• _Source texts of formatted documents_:
☆ ☆ ☆ ☆

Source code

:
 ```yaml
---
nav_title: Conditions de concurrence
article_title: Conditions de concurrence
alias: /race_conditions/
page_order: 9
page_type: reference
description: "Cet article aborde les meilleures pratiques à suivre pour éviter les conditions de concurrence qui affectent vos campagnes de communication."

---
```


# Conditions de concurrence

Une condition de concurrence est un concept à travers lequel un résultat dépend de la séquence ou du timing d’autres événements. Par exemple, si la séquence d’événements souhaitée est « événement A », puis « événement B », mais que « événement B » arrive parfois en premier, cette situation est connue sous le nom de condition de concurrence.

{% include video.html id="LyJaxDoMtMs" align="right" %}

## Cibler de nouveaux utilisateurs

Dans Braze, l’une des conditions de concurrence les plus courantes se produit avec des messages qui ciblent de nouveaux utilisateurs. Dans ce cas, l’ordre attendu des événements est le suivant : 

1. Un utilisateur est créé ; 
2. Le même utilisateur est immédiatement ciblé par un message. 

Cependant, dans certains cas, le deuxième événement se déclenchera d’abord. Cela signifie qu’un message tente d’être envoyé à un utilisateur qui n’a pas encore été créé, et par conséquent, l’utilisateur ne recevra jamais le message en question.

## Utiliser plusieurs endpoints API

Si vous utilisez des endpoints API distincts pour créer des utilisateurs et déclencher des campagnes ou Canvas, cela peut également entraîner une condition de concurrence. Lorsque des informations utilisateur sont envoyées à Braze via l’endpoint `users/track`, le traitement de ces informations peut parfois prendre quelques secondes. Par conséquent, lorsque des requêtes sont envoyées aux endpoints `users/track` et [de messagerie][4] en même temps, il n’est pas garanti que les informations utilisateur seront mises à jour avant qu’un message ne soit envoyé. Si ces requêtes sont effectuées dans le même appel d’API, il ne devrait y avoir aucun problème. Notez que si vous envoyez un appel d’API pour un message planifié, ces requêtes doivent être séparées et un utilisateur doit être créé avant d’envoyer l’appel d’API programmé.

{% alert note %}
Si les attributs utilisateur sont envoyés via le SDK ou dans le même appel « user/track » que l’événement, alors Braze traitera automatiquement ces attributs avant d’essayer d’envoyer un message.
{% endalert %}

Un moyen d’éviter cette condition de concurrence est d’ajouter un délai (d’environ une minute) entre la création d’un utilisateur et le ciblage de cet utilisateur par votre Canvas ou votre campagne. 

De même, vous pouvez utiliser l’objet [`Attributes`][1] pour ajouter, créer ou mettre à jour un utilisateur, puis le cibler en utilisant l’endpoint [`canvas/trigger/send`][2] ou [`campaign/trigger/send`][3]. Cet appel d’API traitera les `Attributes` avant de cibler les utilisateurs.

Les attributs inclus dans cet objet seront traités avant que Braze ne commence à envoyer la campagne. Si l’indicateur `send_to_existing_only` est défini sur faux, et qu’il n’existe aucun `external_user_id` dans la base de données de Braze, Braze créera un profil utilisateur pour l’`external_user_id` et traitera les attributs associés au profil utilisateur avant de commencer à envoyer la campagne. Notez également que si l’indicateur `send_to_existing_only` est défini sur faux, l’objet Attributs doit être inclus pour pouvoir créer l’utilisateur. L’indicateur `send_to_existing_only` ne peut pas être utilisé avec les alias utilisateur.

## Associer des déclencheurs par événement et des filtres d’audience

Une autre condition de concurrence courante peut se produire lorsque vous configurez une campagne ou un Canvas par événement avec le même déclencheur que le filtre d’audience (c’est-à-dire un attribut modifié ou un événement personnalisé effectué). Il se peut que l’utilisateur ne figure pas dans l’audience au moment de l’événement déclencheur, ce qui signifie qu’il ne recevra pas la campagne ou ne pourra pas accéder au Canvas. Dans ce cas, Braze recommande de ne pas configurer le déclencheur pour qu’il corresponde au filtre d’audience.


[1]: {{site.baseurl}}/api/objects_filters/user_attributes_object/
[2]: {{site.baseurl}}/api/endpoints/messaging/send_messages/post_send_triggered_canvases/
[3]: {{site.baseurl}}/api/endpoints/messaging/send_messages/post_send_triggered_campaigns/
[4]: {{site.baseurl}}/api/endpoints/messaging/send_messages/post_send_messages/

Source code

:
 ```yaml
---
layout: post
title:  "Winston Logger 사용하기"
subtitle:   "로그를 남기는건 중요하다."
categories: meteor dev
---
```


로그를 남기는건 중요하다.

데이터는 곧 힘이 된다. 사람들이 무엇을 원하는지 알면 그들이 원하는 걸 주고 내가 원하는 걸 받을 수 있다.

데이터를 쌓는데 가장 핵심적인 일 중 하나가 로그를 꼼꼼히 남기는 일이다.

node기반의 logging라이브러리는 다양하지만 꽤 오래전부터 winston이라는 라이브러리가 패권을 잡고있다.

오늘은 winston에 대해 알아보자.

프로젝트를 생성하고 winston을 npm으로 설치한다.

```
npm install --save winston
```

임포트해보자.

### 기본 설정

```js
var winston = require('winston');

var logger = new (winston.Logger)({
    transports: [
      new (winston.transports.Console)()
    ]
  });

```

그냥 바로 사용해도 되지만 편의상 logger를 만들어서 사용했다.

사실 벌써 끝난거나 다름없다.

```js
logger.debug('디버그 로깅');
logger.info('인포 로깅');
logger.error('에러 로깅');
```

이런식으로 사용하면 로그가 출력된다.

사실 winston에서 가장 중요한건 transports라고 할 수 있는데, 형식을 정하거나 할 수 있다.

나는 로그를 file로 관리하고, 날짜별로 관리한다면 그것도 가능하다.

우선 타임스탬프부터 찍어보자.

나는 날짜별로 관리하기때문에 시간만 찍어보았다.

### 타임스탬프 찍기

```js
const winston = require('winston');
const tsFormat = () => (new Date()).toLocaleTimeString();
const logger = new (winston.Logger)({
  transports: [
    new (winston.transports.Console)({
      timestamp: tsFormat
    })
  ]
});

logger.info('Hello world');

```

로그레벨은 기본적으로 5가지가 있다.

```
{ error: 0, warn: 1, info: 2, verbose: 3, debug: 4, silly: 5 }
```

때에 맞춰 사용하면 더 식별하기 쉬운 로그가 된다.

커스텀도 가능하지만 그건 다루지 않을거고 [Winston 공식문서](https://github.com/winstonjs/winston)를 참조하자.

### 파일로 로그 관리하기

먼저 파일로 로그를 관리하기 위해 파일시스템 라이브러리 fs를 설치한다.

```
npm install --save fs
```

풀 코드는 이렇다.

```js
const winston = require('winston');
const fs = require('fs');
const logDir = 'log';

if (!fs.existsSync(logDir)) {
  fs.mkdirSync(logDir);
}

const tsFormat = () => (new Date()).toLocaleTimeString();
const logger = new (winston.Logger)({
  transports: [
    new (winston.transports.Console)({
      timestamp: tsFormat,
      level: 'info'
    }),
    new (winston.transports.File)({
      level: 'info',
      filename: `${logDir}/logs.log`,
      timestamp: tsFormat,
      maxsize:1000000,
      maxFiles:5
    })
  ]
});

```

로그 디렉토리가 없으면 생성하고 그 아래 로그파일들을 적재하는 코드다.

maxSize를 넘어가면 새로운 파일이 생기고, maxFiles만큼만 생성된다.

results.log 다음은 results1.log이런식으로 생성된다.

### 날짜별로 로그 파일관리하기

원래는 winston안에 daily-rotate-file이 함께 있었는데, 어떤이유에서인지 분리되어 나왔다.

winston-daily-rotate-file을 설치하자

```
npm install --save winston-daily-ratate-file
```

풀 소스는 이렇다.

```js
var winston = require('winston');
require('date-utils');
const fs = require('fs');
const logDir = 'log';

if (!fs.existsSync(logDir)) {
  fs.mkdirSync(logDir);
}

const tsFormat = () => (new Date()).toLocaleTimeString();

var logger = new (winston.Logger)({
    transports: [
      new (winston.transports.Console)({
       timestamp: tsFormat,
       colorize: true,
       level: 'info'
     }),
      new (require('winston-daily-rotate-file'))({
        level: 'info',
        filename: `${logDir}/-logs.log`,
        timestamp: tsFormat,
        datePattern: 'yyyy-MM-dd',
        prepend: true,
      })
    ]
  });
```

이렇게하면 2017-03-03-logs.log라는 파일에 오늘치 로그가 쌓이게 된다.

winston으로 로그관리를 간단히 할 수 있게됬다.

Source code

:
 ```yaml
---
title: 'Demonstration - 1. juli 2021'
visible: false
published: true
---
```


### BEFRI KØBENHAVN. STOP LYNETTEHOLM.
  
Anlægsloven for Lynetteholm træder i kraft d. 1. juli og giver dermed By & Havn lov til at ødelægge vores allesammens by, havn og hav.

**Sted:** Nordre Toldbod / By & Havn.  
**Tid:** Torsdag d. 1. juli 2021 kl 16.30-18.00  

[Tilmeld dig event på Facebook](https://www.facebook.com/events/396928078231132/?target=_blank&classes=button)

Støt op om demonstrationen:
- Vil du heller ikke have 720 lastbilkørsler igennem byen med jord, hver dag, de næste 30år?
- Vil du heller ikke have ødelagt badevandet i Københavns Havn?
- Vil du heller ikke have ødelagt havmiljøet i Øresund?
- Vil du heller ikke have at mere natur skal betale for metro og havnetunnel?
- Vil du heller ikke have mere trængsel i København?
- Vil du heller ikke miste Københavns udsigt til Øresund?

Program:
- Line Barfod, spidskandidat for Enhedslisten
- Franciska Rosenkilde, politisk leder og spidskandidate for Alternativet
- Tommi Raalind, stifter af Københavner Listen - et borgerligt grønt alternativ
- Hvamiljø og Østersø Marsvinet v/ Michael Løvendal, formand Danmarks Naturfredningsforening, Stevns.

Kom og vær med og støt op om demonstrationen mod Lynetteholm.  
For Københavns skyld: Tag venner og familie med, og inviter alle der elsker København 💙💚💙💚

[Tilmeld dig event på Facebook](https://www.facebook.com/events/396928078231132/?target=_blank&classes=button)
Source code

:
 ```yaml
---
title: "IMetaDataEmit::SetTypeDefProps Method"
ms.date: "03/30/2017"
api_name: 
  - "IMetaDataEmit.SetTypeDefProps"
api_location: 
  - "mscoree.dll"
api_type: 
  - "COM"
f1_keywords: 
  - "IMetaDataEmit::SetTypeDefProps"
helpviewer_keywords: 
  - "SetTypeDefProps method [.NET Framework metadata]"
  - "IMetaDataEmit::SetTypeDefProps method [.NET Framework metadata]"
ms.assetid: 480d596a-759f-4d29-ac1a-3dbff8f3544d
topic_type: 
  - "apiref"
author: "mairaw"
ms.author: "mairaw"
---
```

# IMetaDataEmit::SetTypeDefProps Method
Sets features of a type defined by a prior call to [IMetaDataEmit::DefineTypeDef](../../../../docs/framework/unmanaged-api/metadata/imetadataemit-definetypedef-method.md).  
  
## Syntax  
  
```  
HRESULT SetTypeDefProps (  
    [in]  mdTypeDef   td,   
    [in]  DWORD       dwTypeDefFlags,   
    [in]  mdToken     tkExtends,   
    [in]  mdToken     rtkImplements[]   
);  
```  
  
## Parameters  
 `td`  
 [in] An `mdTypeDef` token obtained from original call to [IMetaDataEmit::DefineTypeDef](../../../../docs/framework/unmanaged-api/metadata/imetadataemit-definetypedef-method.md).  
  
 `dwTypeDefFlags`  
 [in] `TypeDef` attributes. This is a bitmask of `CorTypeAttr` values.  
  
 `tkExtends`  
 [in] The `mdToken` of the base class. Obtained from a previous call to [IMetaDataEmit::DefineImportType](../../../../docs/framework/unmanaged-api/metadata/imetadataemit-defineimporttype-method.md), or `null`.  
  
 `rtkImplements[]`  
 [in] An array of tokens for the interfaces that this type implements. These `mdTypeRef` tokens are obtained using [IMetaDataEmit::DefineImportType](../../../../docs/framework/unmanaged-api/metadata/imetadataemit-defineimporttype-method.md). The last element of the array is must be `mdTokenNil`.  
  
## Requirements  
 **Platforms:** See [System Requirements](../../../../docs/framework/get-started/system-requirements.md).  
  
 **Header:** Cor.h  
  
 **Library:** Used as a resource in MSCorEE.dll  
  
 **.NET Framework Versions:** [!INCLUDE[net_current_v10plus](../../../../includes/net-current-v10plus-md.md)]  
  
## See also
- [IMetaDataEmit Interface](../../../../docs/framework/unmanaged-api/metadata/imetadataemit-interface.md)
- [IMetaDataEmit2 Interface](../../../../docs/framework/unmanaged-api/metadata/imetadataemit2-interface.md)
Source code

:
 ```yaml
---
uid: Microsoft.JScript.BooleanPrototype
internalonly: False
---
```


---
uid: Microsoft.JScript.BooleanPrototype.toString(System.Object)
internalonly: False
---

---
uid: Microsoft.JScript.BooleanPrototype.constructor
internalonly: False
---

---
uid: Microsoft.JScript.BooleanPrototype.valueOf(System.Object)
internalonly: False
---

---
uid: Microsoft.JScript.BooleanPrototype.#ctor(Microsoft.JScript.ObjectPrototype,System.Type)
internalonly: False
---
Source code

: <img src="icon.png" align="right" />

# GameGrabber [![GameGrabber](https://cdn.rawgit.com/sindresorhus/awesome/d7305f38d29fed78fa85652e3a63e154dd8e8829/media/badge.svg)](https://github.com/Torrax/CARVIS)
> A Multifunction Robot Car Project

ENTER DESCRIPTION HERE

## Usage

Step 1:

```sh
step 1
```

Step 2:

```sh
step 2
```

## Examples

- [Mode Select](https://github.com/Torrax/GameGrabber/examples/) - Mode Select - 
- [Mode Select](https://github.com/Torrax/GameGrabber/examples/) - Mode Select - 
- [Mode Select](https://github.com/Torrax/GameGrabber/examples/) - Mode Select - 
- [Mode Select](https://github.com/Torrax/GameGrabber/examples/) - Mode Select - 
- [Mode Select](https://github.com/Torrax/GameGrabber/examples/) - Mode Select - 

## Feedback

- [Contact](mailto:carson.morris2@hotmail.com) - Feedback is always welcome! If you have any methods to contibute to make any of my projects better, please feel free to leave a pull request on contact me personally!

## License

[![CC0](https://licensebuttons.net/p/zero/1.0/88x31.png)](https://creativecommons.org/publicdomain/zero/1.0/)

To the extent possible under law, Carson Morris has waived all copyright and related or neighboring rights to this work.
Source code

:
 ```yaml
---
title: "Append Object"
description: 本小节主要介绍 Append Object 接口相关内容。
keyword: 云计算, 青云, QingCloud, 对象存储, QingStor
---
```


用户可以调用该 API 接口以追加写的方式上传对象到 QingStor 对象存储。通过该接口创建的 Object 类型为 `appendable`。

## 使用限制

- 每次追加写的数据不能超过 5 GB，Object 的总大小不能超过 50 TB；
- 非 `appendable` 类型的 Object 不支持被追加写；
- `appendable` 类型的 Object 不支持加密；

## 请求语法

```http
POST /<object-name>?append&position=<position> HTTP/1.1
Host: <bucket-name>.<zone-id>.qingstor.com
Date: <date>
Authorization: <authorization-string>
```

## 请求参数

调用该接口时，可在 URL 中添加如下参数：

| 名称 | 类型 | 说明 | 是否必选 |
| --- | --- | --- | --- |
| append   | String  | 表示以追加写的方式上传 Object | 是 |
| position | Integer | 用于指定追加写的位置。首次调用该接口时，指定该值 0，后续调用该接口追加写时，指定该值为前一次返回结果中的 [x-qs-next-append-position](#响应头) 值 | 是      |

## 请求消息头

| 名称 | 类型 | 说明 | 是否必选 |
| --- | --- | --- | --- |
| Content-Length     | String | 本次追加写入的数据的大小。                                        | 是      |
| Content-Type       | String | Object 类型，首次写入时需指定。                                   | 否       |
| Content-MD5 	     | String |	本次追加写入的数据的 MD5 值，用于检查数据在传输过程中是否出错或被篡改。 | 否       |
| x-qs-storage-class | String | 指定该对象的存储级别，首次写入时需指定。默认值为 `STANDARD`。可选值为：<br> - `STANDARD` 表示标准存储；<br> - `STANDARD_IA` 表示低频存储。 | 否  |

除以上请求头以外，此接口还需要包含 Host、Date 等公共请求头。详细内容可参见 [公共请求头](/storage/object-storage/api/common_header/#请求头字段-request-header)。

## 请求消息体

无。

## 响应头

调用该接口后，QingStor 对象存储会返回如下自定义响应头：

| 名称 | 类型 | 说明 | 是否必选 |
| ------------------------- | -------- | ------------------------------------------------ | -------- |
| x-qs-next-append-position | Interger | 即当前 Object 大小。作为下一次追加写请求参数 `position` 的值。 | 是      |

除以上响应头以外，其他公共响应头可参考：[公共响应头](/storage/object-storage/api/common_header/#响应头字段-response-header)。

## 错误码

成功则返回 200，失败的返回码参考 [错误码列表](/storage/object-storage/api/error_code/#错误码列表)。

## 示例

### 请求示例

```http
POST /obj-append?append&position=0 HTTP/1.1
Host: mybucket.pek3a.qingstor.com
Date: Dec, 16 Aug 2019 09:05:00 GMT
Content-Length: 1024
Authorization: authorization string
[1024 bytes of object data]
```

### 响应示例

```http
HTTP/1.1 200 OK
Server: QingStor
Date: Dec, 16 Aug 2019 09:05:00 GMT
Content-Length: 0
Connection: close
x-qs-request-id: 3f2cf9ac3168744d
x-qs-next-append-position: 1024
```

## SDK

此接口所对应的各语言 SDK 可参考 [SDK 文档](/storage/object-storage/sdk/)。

☆ ☆ ☆ ☆

• _Exercise requirements_:
In the records above, find the lines holding "날짜별로". Copy each one.

• _Response_:
나는 로그를 file로 관리하고, 날짜별로 관리한다면 그것도 가능하다.
나는 날짜별로 관리하기때문에 시간만 찍어보았다.
### 날짜별로 로그 파일관리하기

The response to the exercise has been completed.